En août 2010, Maxime Gillio lance l’idée d’un cadavre exquis littéraire sur Facebook intégrant la contrainte des statuts du réseau social, 420 signes maximum. Au total 80 auteurs — plumes confirmées et jeunes duvets — se relayeront pour savonner la planche du suivant dans une succulente et délirante poursuite du tueur à l'andouillette. L'Exquise Nouvelle après avoir envahi quelques salons littéraires se verra couchée dans les pages d'un livre en octobre 20113,4.

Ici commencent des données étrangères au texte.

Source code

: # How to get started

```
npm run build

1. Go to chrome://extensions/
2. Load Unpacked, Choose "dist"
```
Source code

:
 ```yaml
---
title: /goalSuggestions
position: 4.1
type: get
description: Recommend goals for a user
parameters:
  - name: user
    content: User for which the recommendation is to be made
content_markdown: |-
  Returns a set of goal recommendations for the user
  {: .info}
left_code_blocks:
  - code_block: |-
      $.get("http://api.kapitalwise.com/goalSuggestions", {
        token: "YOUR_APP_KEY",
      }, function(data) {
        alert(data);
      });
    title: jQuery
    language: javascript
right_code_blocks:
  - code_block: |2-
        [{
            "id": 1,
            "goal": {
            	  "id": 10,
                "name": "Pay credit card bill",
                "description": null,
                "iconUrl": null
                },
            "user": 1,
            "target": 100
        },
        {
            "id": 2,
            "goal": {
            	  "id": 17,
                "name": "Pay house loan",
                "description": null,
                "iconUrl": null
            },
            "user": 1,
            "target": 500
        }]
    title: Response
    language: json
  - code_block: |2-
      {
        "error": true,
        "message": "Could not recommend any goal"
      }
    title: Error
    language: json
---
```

L'exercice a également été adopté par des dessinateurs. Le but est alors de réaliser un tableau collectif sur une même feuille. Un premier artiste commence à dessiner sans que les autres ne regardent. Après avoir terminé, il replie la feuille sur elle même pour dissimuler son dessin, à l'exception d'une toute petite partie du dessin. À tour de rôle, chaque participant doit s'inspirer du motif laissé visible pour dessiner quelque chose et recouvre presque entièrement son oeuvre avant de laisser sa place au suivant. À la fin, l'ensemble est dévoilé. Une variante consiste à écrire une bande dessinée collective, chaque participant devant à tour de rôle s'inspirer uniquement de la dernière case dessinée par leur prédecesseur pour développer l'histoire. Ce jeu a été popularisé par l'émission de télévision française Tac au Tac et est très prisé par les festivals de bandes dessinées.

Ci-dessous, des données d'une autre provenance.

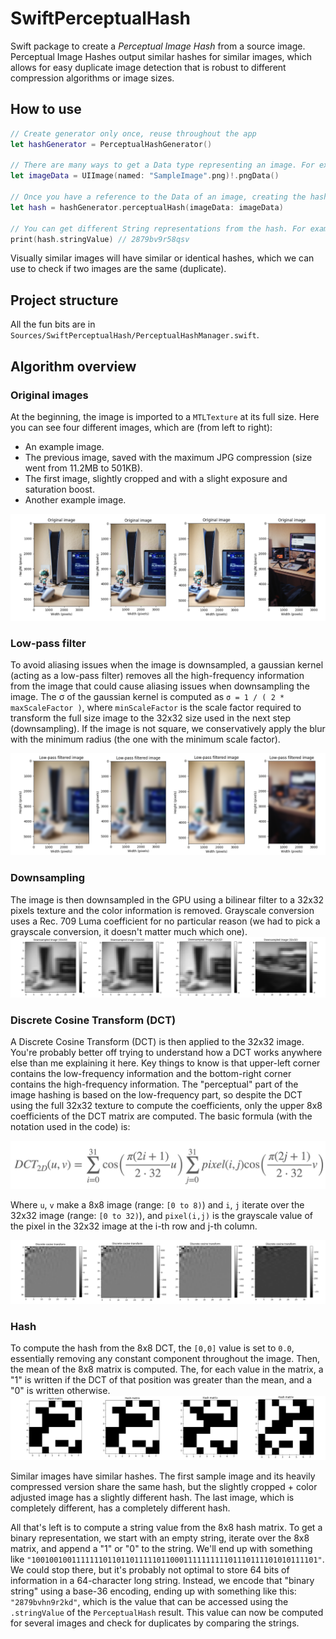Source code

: # SwiftPerceptualHash

Swift package to create a *Perceptual Image Hash* from a source image. Perceptual Image Hashes output similar hashes for similar images, which allows for easy duplicate image detection that is robust to different compression algorithms or image sizes.

## How to use

```swift
// Create generator only once, reuse throughout the app
let hashGenerator = PerceptualHashGenerator()

// There are many ways to get a Data type representing an image. For example:
let imageData = UIImage(named: "SampleImage".png)!.pngData()

// Once you have a reference to the Data of an image, creating the hash is easy and fast:
let hash = hashGenerator.perceptualHash(imageData: imageData)

// You can get different String representations from the hash. For example:
print(hash.stringValue) // 2879bv9r58qsv
```

Visually similar images will have similar or identical hashes, which we can use to check if two images are the same (duplicate).

## Project structure

All the fun bits are in `Sources/SwiftPerceptualHash/PerceptualHashManager.swift`.

## Algorithm overview

### Original images
At the beginning, the image is imported to a `MTLTexture` at its full size. Here you can see four different images, which are (from left to right):
- An example image.
- The previous image, saved with the maximum JPG compression (size went from 11.2MB to 501KB).
- The first image, slightly cropped and with a slight exposure and saturation boost.
- Another example image.

![OriginalImage](Images/Original.png)

### Low-pass filter
To avoid aliasing issues when the image is downsampled, a gaussian kernel (acting as a low-pass filter) removes all the high-frequency information from the image that could cause aliasing issues when downsampling the image. The σ of the gaussian kernel is computed as `σ = 1 / ( 2 * maxScaleFactor )`, where `minScaleFactor` is the scale factor required to transform the full size image to the 32x32 size used in the next step (downsampling). If the image is not square, we conservatively apply the blur with the minimum radius (the one with the minimum scale factor).

![LowPassImage](Images/LowPass.png)

### Downsampling
The image is then downsampled in the GPU using a bilinear filter to a 32x32 pixels texture and the color information is removed. Grayscale conversion uses a Rec. 709 Luma coefficient for no particular reason (we had to pick a grayscale conversion, it doesn't matter much which one).
![Downsampled](Images/Downsampled.png)

### Discrete Cosine Transform (DCT)
A Discrete Cosine Transform (DCT) is then applied to the 32x32 image. You're probably better off trying to understand how a DCT works anywhere else than me explaining it here. Key things to know is that upper-left corner contains the low-frequency information and the bottom-right corner contains the high-frequency information. The "perceptual" part of the image hashing is based on the low-frequency part, so despite the DCT using the full 32x32 texture to compute the coefficients, only the upper 8x8 coefficients of the DCT matrix are computed.
The basic formula (with the notation used in the code) is:

![DCT_Equation](Images/DCT_Equation.png)

Where `u`, `v` make a 8x8 image (range: `[0 to 8)`) and `i`, `j` iterate over the 32x32 image (range: `[0 to 32)`), and `pixel(i,j)` is the grayscale value of the pixel in the 32x32 image at the i-th row and j-th column.

![DCT](Images/DCT.png)

### Hash
To compute the hash from the 8x8 DCT, the `[0,0]` value is set to `0.0`, essentially removing any constant component throughout the image. Then, the mean of the 8x8 matrix is computed. The, for each value in the matrix, a "1" is written if the DCT of that position was greater than the mean, and a "0" is written otherwise.
![Hash](Images/Hash.png)

Similar images have similar hashes. The first sample image and its heavily compressed version share the same hash, but the slightly cropped + color adjusted image has a slightly different hash. The last image, which is completely different, has a completely different hash.

All that's left is to compute a string value from the 8x8 hash matrix. To get a binary representation, we start with an empty string, iterate over the 8x8 matrix, and append a "1" or "0" to the string. We'll end up with something like `"1001001001111111011011011111011000111111111101110111101010111101"`. We could stop there, but it's probably not optimal to store 64 bits of information in a 64-character long string. Instead, we encode that "binary string" using a base-36 encoding, ending up with something like this: `"2879bvhn9r2kd"`, which is the value that can be accessed using the `.stringValue` of the `PerceptualHash` result. This value can now be computed for several images and check for duplicates by comparing the strings.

Mysterious Object at Noon, une approche expérimentale cinématographique inspirée du jeu du cadavre exquis, est initiée par le cinéaste Apichatpong Weerasethakul en 2000. Sur support 16 mm, le tournage s'est déroulé sur trois ans dans divers endroits de Thaïlande.

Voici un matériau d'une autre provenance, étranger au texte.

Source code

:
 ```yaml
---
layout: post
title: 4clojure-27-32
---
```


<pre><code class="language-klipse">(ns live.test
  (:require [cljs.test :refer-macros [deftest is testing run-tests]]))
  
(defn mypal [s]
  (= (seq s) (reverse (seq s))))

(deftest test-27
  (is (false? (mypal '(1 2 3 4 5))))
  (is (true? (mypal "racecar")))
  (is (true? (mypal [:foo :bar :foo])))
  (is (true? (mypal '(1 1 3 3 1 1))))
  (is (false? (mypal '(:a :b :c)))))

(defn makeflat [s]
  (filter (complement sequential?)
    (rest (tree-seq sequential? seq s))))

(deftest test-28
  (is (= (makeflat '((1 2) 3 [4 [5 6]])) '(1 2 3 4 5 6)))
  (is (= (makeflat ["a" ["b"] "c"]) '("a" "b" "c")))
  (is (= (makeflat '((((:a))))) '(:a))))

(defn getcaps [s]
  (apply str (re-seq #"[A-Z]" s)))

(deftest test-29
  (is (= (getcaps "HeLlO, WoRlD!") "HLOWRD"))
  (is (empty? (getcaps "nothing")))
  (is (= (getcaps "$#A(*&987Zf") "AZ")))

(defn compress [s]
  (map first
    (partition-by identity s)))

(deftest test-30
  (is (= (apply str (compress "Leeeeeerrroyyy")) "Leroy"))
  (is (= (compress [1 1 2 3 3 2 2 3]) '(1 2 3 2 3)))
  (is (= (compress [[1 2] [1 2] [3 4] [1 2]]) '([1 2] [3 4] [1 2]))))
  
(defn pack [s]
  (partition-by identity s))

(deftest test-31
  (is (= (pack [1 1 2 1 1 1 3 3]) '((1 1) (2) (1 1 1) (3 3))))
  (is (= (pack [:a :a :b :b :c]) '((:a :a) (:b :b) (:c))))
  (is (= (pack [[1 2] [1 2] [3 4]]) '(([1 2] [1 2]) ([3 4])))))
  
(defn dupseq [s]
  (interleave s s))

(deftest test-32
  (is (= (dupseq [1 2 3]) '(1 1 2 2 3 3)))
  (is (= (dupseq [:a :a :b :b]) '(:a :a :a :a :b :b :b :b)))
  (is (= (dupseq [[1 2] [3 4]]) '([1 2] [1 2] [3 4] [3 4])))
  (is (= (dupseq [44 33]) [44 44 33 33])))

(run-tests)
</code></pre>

Dévoilé lors du 30e anniversaire du Festival des films du monde de Montréal, Cadavre exquis - première édition, idée originale d'Adrien Lorion, David Étienne et Michel Laroche, marque une évolution artistique en fusionnant l'art du cinéma et l'écriture de la chanson. Dans cette édition, ils ont greffé quelques variantes à cet exquis cadavre. Ils ont, pour commencer, imposé une bible d'une trentaine de personnages fictifs qui ont servi d'univers et de distribution à neuf cinéastes, ainsi qu'à neuf auteurs-compositeurs, qui se sont inspiré d'eux pour produire leur segment de film ou leur chanson. De plus, à titre d'exemple, l'artiste de la chanson et le cinéaste produisant le troisième clip sur les neuf, ne connaissait que le texte des quatre dernières mesures de la chanson et la dernière scène du deuxième clip et ainsi de suite. Ce qui a eu pour effet de produire une histoire dont l'évolution est surprenante, parfois de façon radicale ou amusante.